Der digitale Zwilling oder die erweiterte Realität (Augmented Reality, AR) werden in der Industriewelt schon länger diskutiert. Doch wie können diese Technologien die digitale Transformation in Unternehmen unterstützen oder sogar beschleunigen? Markus Hannen, Technical Sales Vice President bei PTC erklärt im Interview, wie beides eingesetzt werden kann und was es dazu braucht.

Herr Hannen, was genau ist ein digitaler Zwilling und wie profitieren Unternehmen von ihm?

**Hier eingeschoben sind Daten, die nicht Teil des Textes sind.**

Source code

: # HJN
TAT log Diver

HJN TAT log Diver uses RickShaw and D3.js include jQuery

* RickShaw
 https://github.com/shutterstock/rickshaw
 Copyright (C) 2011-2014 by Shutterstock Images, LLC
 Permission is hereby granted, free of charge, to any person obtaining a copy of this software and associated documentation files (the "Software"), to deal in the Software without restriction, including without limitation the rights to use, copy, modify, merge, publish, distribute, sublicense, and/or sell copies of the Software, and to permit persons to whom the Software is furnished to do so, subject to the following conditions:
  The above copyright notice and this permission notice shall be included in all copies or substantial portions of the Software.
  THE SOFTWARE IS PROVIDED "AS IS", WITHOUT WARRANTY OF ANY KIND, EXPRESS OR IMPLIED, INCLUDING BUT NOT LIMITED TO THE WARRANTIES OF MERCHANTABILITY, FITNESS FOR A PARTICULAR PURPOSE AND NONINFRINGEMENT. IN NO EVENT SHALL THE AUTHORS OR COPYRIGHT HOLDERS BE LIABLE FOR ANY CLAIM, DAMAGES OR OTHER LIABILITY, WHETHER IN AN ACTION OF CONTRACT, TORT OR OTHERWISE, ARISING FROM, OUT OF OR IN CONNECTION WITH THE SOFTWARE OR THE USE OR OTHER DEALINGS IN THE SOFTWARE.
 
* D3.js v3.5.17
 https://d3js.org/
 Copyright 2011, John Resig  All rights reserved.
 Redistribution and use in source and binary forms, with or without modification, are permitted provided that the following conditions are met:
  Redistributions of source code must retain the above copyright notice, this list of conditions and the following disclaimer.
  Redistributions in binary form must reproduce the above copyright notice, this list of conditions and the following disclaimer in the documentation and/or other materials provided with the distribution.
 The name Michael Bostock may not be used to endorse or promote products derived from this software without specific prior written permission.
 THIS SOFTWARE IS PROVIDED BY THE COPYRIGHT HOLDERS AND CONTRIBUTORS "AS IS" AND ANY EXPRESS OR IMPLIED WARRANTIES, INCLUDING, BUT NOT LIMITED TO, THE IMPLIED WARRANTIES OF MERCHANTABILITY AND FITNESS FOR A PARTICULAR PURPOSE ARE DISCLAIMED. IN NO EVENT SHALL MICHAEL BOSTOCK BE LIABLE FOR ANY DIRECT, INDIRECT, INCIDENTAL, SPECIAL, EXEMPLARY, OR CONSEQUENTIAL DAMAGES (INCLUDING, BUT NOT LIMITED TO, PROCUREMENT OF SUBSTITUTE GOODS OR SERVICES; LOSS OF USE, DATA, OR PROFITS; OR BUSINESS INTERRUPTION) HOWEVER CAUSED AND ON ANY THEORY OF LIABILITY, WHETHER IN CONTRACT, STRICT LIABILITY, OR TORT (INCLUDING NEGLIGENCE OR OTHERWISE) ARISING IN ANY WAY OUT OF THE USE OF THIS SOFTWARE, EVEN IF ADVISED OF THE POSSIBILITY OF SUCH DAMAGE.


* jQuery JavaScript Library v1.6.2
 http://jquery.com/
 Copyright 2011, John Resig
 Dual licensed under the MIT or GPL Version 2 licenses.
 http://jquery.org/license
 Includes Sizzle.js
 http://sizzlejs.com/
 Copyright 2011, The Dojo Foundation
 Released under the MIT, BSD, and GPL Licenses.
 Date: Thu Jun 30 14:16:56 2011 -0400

Gut, dass Sie danach fragen – der Digital Twin wird heute oft zitiert, aber vielfach gehen die Definitionen hier auseinander oder sind unklar. Ein digitaler Zwilling ist eine speziell entwickelte digitale Repräsentation einer Maschine aus der Produktionsstraße oder eines Produkts, beispielsweise eines Autos oder einer Handkreissäge, die alle mit ihrem realen Pendant verbunden sind. Er besteht aus zwei Komponenten: einer digitalen, funktionalen Definition und einer physischen Erfahrung, einschließlich Umgebungsbedingungen und Leistungsdaten. Wir reden somit von der Konvergenz von physischer und digitaler Technologie.

Eine digitale Aufzeichnung des realen Verhaltens dieser Maschine oder dieses Produkts bietet beispielsweise eine hervorragende Möglichkeit, die Produkteigenschaften für die Zukunft kundengerechter zu gestalten oder dessen Qualität zu steigern. Dank der Analyse von Objekten in Bezug auf ihre tatsächliche Nutzung in der realen Welt mit Hilfe von IoT-Daten können Hersteller fundierter Entscheidungen treffen sowie Ressourcen intelligenter und effizienter miteinander vernetzen. Deshalb kann auch ein nicht zu unterschätzender ökologischer Beitrag erwirtschaftet werden. Die Möglichkeit zur Rückverfolgbarkeit über den gesamten Produktlebenszyklus hilft zudem, Sicherheitsvorschriften und gesetzlichen Auflagen leichter zu erfüllen.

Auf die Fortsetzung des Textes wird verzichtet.